MVW Cave Report — May 2020

PDF of the report.

This report is intended to demonstrate the consequences of blasting in known karst areas in Giles County, Virginia and Monroe County, West Virginia.  Mountain Valley Pipeline did not fully implement the measures in its Karst Mitigation Plan or General Blasting Plan outlined in Section 4 of the Final Environmental Impact Statement (FEIS). There are serious issues that require further evaluation to avoid potential pipeline rupture and contamination of groundwater. This is a highly unstable area in karst terrain.  

The corridor of the Mountain Valley Pipeline (MVP) passes through about 67 miles of significant karst area as it crosses the mountainous Valley and Ridge Province (the Appalachian Fold Belt) in Giles, Craig, Montgomery, and Roanoke Counties in Virginia and Monroe, Summers, and Greenbrier Counties in West Virginia.
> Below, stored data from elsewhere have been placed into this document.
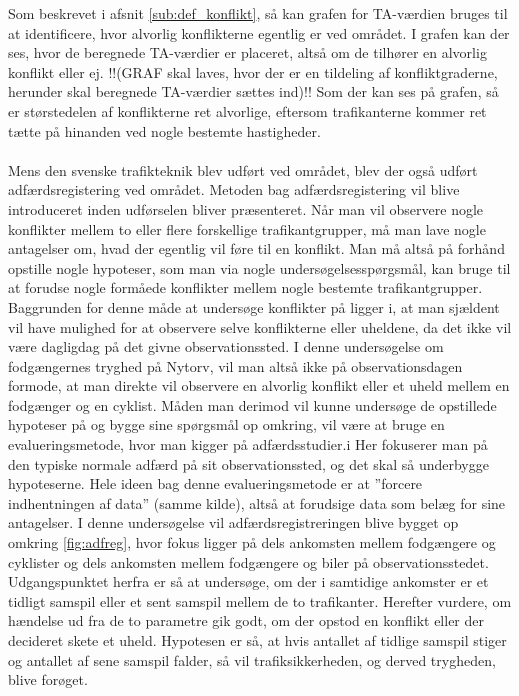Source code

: Som beskrevet i afsnit \cref{sub:def_konflikt}, så kan grafen for TA-værdien bruges til at identificere, hvor alvorlig konflikterne egentlig er ved området. I grafen kan der ses, hvor de beregnede TA-værdier er placeret, altså om de tilhører en alvorlig konflikt eller ej.
!!(GRAF skal laves, hvor der er en tildeling af konfliktgraderne, herunder skal beregnede TA-værdier sættes ind)!!
Som der kan ses på grafen, så er størstedelen af konflikterne ret alvorlige, eftersom trafikanterne kommer ret tætte på hinanden ved nogle bestemte hastigheder.
\\\\
Mens den svenske trafikteknik blev udført ved området, blev der også udført adfærdsregistering ved området. Metoden bag adfærdsregistering vil blive introduceret inden udførselen bliver præsenteret.
Når	man	vil	observere nogle	konflikter mellem to eller flere	forskellige trafikantgrupper,	må man lave	nogle antagelser	om, hvad	 der egentlig vil føre til en konflikt. Man må altså	på	forhånd	opstille nogle hypoteser, som man via nogle undersøgelsesspørgsmål, kan bruge til	at forudse nogle	formåede	konflikter mellem nogle bestemte	trafikantgrupper.	Baggrunden for denne	måde at	undersøge konflikter	på ligger i,	at man sjældent 	vil	have	mulighed	 for at	observere selve konflikterne	eller uheldene, da det ikke	vil	være	 dagligdag på	 det	 givne observationssted.	I denne	undersøgelse om	fodgængernes tryghed på	Nytorv,	vil man altså ikke på observationsdagen formode,	at man direkte vil observere en alvorlig	 konflikt eller	et uheld mellem	en fodgænger og	en cyklist.	Måden man derimod	vil	kunne undersøge	de opstillede hypoteser på og bygge sine	spørgsmål op omkring, vil	være	at bruge en	evalueringsmetode, hvor	man	kigger på adfærdsstudier.i Her fokuserer	man	på den typiske normale adfærd på	sit observationssted, og	det skal så	underbygge	hypoteserne. Hele ideen bag denne evalueringsmetode er at ”forcere indhentningen af data”	(samme	kilde),	altså at forudsige data	som	belæg for sine antagelser.
I denne undersøgelse vil	adfærdsregistreringen blive bygget op omkring	 \cref{fig:adfreg},	hvor fokus ligger på dels ankomsten mellem fodgængere	 og cyklister og dels ankomsten mellem	fodgængere og biler på observationsstedet. Udgangspunktet herfra er så at	undersøge, om	der i samtidige ankomster er	et tidligt samspil eller	et sent samspil mellem de to trafikanter.
Herefter vurdere, om hændelse ud fra	de to parametre gik godt, om	der	opstod en konflikt	eller der decideret skete et	uheld. Hypotesen er	så,	at hvis	antallet	 af	tidlige
samspil stiger og antallet af sene samspil falder, så vil trafiksikkerheden, og derved
trygheden, blive forøget.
Karst is a landscape that is formed by the dissolving of bedrock. Severe karst can create hazards for structures that are built on or across it. The environment, both on the surface and in the subsurface, is more easily degraded in karst than in most other terrains. Moreover, the karst in this mountainous region is much different than that in other areas. Siting a pipeline through Appalachian karst poses significantly greater hazards than in karst areas where the terrain has lower topographic relief.

Karst is a critical factor in siting and management of a high-pressure gas pipeline such as the MVP. However, other potential hazards such as land instability, problem soils of shrink-swell clay mineralogy (soil series CARBO) on steep slopes with fluctuating water tables, and potential seismicity are highly significant in this region. When two or more of these hazards act together, the resulting environmental threat from the pipeline is compounded and exacerbated.

This report concludes that karst and associated hazards constitute a serious threat to the proposed pipeline and groundwater contamination. Impacts of these threats are beginning to appear along the corridor as shown in the photos of sinkholes forming in the right-of-way in Giles County. Since Spring 2019, nine sinkholes have appeared in a span of 500 feet on top of a ridge line. 

Giles County

In Giles County, the property owner and Mountain Valley Watch volunteers inspected areas and took photos of sinkholes forming in the right-of-way on three occasions: May 14, 2019;  June 24, 2019; and April 15, 2020. Photos included in this report show the locations of visible sinkholes forming and continuing subsidence in the MVP right-of-way. In a 12-month interval, nine sinkholes appeared with significant subsidence exposing cavities that extend beyond the extent of visual inspection. 

In July 2018, an underground cavity or small cave was opened as a result of rock blasting in the MVP right-of-way near the Craig/Giles County line, between mile markers 216 and 216.5. The blasting was heard by local residents four miles away. It is clear that an underground cavity system exists in this area. 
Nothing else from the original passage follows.